An entertainment system used to consist of a TV, DVD player, several remotes and a pair of speakers. Today’s homes, however, are “moving toward a pared down, streamlined system that goes beyond music and TV,” says Michael Alan Burton, president of Audiotronics, Inc., a full-service residential audio, cinema and home integration firm based in Norwalk. “The latest trend in entertainment involves a smart-home interface from which you can control any system with one user-friendly controller,” he explains. Here’s how to get your home updated and upgraded.
SCREEN TO GRAB
For those who always have to have the latest and greatest gadget, Planar’s 98-inch ultra “high-def” TV allows you to view your favorite show in the highest resolution available or simultaneously tune into four different shows.

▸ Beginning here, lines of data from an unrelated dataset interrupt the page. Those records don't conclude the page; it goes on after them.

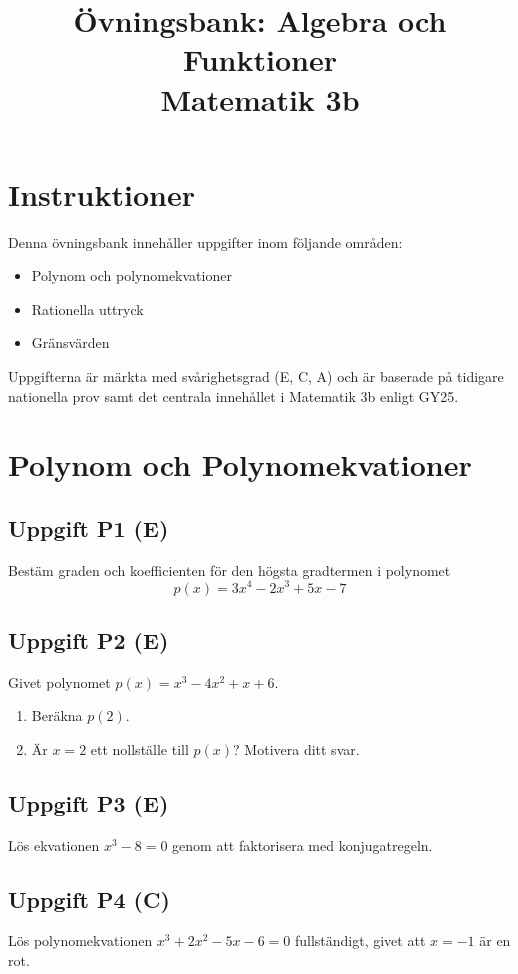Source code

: \documentclass[12pt]{article}
\title{Övningsbank: Algebra och Funktioner \\ \large Matematik 3b}
\author{}
\date{}
\begin{document}
\maketitle

\section*{Instruktioner}
Denna övningsbank innehåller uppgifter inom följande områden:
\begin{itemize}
    \item Polynom och polynomekvationer
    \item Rationella uttryck
    \item Gränsvärden
\end{itemize}

Uppgifterna är märkta med svårighetsgrad (E, C, A) och är baserade på tidigare nationella prov samt det centrala innehållet i Matematik 3b enligt GY25.

\newpage

\section{Polynom och Polynomekvationer}

\subsection*{Uppgift P1 (E)}
Bestäm graden och koefficienten för den högsta gradtermen i polynomet
\[
p(x) = 3x^4 - 2x^3 + 5x - 7
\]

\subsection*{Uppgift P2 (E)}
Givet polynomet $p(x) = x^3 - 4x^2 + x + 6$.
\begin{enumerate}[label=\alph*)]
    \item Beräkna $p(2)$.
    \item Är $x = 2$ ett nollställe till $p(x)$? Motivera ditt svar.
\end{enumerate}

\subsection*{Uppgift P3 (E)}
Lös ekvationen $x^3 - 8 = 0$ genom att faktorisera med konjugatregeln.

\subsection*{Uppgift P4 (C)}
Lös polynomekvationen $x^3 + 2x^2 - 5x - 6 = 0$ fullständigt, givet att $x = -1$ är en rot.
\end{document}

Crestron or Control 4 are popular choices for centralized control processors that consolidate all home systems into one device. Using a handheld remote, smartphone, tablet, or touch panel on the wall, you can program various “scenes” that set the mood with the push of a button. Opening your garage door, for example, may trigger a series of responses: Lights will illuminate your pathway; the heat will turn on; and the TV will tune into SportsCenter.
THE SOUND OF MUSIC
People are going back to an emphasis on music and sound quality. Many streaming music providers such as Spotify, Tidal and Apple Music offer high-resolution music content, and most in-wall or in-ceiling home speakers have received a sound upgrade, too.

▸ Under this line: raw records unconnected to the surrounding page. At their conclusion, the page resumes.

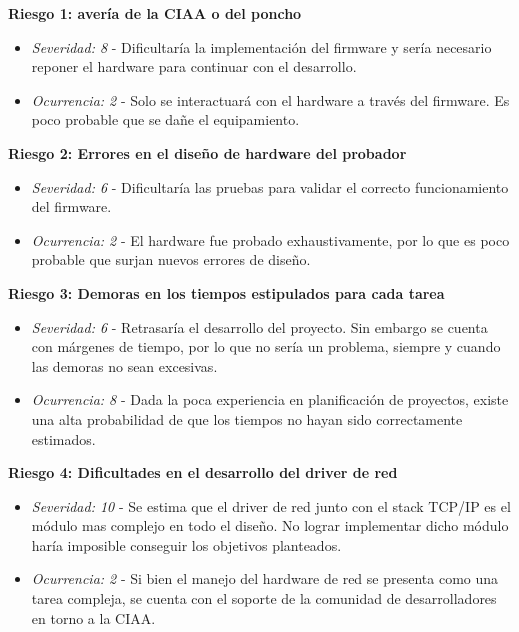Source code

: \documentclass[11pt]{charter}
\begin{document}
\begin{tcolorbox}
\textbf{Riesgo 1: avería de la CIAA o del poncho}
\begin{itemize}
	\item \textit{Severidad: 8} - Dificultaría la implementación del firmware y sería necesario reponer el hardware para continuar con el desarrollo.
	\item \textit{Ocurrencia: 2} - Solo se interactuará con el hardware a través del firmware. Es poco probable que se dañe el equipamiento.
\end{itemize}
\end{tcolorbox}

\begin{tcolorbox}
\textbf{Riesgo 2: Errores en el diseño de hardware del probador}
\begin{itemize}
	\item \textit{Severidad: 6} - Dificultaría las pruebas para validar el correcto funcionamiento del firmware. 
	\item \textit{Ocurrencia: 2} - El hardware fue probado exhaustivamente, por lo que es poco probable que surjan nuevos errores de diseño.
\end{itemize}
\end{tcolorbox}

\begin{tcolorbox}
\textbf{Riesgo 3: Demoras en los tiempos estipulados para cada tarea}
\begin{itemize}
	\item \textit{Severidad: 6} - Retrasaría el desarrollo del proyecto. Sin embargo se cuenta con márgenes de tiempo, por lo que no sería un problema, siempre y cuando las demoras no sean excesivas.
	\item \textit{Ocurrencia: 8} - Dada la poca experiencia en planificación de proyectos, existe una alta probabilidad de que los tiempos no hayan sido correctamente estimados.
\end{itemize}
\end{tcolorbox}

\begin{tcolorbox}
\textbf{Riesgo 4: Dificultades en el desarrollo del driver de red}
\begin{itemize}
	\item \textit{Severidad: 10} - Se estima que el driver de red junto con el stack TCP/IP es el módulo mas complejo en todo el diseño. No lograr implementar dicho módulo haría imposible conseguir los objetivos planteados.
	\item \textit{Ocurrencia: 2} - Si bien el manejo del hardware de red se presenta como una tarea compleja, se cuenta con el soporte de la comunidad de desarrolladores en torno a la CIAA.
\end{itemize}
\end{tcolorbox}
\end{document}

Some old-school consumers still opt for conventional box speakers. The good news is the modern models not only sound great, but look better than ever. These design-influenced accessories come in a range of colors, sizes and styles. Among those that are “like art,” according to Burton, are Focal’s Sopra Loudspeakers and KEF’s high-fidelity LS50, Muon and Blade designs.
with a Room With a View Home theaters are still very of-the-moment, and “with the proper mix of systems, we can deliver an experience that’s better than a real cinema,” says Burton. Special screens now allow viewers to watch movies in their wide-screen, Director’s Cut format. As for seats, the most popular are incliners, which recline while taking up minimal space.